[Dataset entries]
┏━━

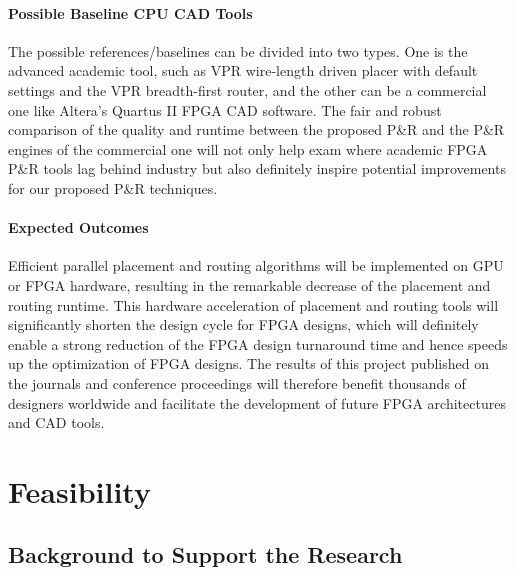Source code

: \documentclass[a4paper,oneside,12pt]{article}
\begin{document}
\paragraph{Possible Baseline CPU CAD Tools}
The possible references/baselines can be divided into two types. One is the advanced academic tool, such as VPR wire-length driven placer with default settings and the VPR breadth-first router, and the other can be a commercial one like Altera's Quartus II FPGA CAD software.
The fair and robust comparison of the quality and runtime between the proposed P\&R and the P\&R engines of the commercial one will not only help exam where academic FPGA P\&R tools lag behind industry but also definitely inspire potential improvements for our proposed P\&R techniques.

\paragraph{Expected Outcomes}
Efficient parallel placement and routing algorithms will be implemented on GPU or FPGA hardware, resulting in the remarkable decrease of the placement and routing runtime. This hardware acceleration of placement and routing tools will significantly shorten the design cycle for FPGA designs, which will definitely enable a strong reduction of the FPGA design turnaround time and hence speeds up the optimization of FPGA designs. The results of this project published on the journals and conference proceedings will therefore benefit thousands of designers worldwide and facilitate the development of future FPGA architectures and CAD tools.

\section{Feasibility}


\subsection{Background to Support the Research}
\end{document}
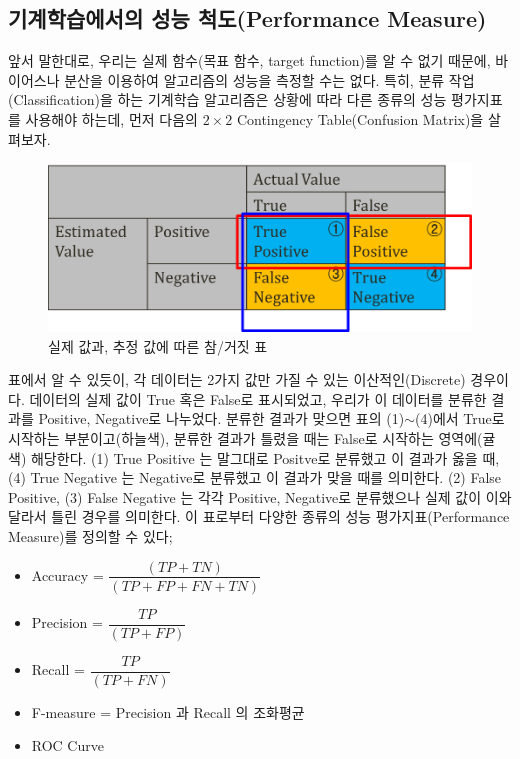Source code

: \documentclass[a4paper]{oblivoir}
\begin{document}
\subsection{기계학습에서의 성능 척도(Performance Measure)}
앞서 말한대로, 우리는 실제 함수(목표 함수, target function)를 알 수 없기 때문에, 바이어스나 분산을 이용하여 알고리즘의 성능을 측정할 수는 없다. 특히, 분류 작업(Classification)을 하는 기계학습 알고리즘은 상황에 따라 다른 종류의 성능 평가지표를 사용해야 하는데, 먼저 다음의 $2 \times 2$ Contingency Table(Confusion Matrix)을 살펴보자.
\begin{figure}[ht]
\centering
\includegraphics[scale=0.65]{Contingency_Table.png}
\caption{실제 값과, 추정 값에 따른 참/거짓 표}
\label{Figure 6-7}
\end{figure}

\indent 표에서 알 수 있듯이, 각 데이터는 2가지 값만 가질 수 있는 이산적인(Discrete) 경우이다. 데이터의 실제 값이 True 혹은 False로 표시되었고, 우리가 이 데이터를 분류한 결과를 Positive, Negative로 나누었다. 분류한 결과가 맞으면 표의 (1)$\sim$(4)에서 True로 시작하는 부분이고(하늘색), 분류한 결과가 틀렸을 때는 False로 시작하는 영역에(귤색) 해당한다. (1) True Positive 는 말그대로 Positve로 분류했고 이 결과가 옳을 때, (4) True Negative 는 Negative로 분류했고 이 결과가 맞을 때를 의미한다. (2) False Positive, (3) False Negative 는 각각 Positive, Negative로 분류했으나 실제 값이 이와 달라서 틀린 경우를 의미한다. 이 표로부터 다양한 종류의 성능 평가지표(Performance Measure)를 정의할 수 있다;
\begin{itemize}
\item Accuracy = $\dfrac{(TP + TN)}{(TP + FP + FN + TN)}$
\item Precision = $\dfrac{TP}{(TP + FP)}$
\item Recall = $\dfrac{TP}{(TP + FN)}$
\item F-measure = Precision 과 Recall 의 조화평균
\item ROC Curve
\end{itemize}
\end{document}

┗━━

• _About this task_
Drop the images and repeat the data exactly.

• _Solution to this problem_
Source code

: \documentclass[a4paper,oneside,12pt]{article}
\begin{document}
\paragraph{Possible Baseline CPU CAD Tools}
The possible references/baselines can be divided into two types. One is the advanced academic tool, such as VPR wire-length driven placer with default settings and the VPR breadth-first router, and the other can be a commercial one like Altera's Quartus II FPGA CAD software.
The fair and robust comparison of the quality and runtime between the proposed P\&R and the P\&R engines of the commercial one will not only help exam where academic FPGA P\&R tools lag behind industry but also definitely inspire potential improvements for our proposed P\&R techniques.

\paragraph{Expected Outcomes}
Efficient parallel placement and routing algorithms will be implemented on GPU or FPGA hardware, resulting in the remarkable decrease of the placement and routing runtime. This hardware acceleration of placement and routing tools will significantly shorten the design cycle for FPGA designs, which will definitely enable a strong reduction of the FPGA design turnaround time and hence speeds up the optimization of FPGA designs. The results of this project published on the journals and conference proceedings will therefore benefit thousands of designers worldwide and facilitate the development of future FPGA architectures and CAD tools.

\section{Feasibility}


\subsection{Background to Support the Research}
\end{document}
Source code

: \documentclass[a4paper]{oblivoir}
\begin{document}
\subsection{기계학습에서의 성능 척도(Performance Measure)}
앞서 말한대로, 우리는 실제 함수(목표 함수, target function)를 알 수 없기 때문에, 바이어스나 분산을 이용하여 알고리즘의 성능을 측정할 수는 없다. 특히, 분류 작업(Classification)을 하는 기계학습 알고리즘은 상황에 따라 다른 종류의 성능 평가지표를 사용해야 하는데, 먼저 다음의 $2 \times 2$ Contingency Table(Confusion Matrix)을 살펴보자.
\begin{figure}[ht]
\centering
\includegraphics[scale=0.65]{Contingency_Table.png}
\caption{실제 값과, 추정 값에 따른 참/거짓 표}
\label{Figure 6-7}
\end{figure}

\indent 표에서 알 수 있듯이, 각 데이터는 2가지 값만 가질 수 있는 이산적인(Discrete) 경우이다. 데이터의 실제 값이 True 혹은 False로 표시되었고, 우리가 이 데이터를 분류한 결과를 Positive, Negative로 나누었다. 분류한 결과가 맞으면 표의 (1)$\sim$(4)에서 True로 시작하는 부분이고(하늘색), 분류한 결과가 틀렸을 때는 False로 시작하는 영역에(귤색) 해당한다. (1) True Positive 는 말그대로 Positve로 분류했고 이 결과가 옳을 때, (4) True Negative 는 Negative로 분류했고 이 결과가 맞을 때를 의미한다. (2) False Positive, (3) False Negative 는 각각 Positive, Negative로 분류했으나 실제 값이 이와 달라서 틀린 경우를 의미한다. 이 표로부터 다양한 종류의 성능 평가지표(Performance Measure)를 정의할 수 있다;
\begin{itemize}
\item Accuracy = $\dfrac{(TP + TN)}{(TP + FP + FN + TN)}$
\item Precision = $\dfrac{TP}{(TP + FP)}$
\item Recall = $\dfrac{TP}{(TP + FN)}$
\item F-measure = Precision 과 Recall 의 조화평균
\item ROC Curve
\end{itemize}
\end{document}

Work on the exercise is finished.